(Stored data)
== Segment start ==

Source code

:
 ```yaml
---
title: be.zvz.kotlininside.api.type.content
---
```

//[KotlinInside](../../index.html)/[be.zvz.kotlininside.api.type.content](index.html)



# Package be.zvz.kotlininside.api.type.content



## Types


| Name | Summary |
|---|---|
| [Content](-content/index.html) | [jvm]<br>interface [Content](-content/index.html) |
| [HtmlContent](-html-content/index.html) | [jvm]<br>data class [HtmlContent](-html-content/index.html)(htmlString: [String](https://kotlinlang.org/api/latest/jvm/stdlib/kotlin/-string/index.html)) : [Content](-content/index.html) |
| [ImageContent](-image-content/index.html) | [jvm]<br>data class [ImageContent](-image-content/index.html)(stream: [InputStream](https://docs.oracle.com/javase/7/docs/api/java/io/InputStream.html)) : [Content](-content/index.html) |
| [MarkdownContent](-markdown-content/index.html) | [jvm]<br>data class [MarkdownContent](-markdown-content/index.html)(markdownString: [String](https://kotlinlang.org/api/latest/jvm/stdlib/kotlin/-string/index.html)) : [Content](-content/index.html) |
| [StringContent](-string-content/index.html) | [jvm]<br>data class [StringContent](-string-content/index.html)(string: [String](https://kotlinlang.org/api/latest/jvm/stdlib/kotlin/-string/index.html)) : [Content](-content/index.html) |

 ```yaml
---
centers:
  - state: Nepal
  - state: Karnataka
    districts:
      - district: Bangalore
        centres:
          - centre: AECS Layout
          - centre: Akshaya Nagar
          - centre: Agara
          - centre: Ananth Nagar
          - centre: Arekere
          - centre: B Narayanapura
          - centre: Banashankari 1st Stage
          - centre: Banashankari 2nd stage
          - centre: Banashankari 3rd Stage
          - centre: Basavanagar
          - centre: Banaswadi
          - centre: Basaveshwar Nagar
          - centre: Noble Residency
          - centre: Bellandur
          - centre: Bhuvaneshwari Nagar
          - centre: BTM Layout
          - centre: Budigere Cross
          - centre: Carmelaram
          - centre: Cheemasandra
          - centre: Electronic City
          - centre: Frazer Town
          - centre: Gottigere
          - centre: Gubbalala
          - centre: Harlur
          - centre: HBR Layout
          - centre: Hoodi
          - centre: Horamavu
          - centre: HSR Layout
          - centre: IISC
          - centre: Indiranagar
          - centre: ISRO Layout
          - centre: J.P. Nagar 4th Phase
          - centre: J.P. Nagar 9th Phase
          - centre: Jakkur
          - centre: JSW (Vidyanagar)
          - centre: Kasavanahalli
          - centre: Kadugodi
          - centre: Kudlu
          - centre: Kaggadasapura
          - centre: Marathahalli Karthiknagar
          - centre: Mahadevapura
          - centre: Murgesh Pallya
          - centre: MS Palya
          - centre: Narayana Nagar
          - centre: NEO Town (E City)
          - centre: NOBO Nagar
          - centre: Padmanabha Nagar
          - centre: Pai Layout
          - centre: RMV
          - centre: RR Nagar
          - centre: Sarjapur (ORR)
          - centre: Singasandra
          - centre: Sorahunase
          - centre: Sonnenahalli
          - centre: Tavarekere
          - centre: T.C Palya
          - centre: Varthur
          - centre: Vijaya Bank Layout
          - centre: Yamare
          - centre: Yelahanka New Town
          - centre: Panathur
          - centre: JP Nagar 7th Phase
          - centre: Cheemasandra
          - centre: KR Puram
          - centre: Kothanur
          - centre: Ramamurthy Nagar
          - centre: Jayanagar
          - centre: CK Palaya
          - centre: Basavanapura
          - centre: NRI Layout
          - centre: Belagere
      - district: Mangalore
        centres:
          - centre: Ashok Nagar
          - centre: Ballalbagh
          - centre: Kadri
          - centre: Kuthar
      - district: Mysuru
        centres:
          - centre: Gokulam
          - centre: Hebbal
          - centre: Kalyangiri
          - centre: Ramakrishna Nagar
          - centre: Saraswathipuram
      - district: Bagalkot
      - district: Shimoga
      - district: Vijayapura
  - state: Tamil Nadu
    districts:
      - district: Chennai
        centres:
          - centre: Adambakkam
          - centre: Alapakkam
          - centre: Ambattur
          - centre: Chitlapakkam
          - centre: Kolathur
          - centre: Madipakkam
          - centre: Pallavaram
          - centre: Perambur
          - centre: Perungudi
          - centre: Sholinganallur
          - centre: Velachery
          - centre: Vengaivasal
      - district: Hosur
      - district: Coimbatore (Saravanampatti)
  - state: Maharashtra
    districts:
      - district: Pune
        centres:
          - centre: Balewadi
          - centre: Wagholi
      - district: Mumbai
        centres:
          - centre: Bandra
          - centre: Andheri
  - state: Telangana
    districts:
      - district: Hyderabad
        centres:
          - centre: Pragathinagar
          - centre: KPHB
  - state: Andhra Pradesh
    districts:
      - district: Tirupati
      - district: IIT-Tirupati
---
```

== Segment end ==

TO DO:
Copy every line from the records that holds the string "class".

PROBLEM SOLUTION:
| [HtmlContent](-html-content/index.html) | [jvm]<br>data class [HtmlContent](-html-content/index.html)(htmlString: [String](https://kotlinlang.org/api/latest/jvm/stdlib/kotlin/-string/index.html)) : [Content](-content/index.html) |
| [ImageContent](-image-content/index.html) | [jvm]<br>data class [ImageContent](-image-content/index.html)(stream: [InputStream](https://docs.oracle.com/javase/7/docs/api/java/io/InputStream.html)) : [Content](-content/index.html) |
| [MarkdownContent](-markdown-content/index.html) | [jvm]<br>data class [MarkdownContent](-markdown-content/index.html)(markdownString: [String](https://kotlinlang.org/api/latest/jvm/stdlib/kotlin/-string/index.html)) : [Content](-content/index.html) |
| [StringContent](-string-content/index.html) | [jvm]<br>data class [StringContent](-string-content/index.html)(string: [String](https://kotlinlang.org/api/latest/jvm/stdlib/kotlin/-string/index.html)) : [Content](-content/index.html) |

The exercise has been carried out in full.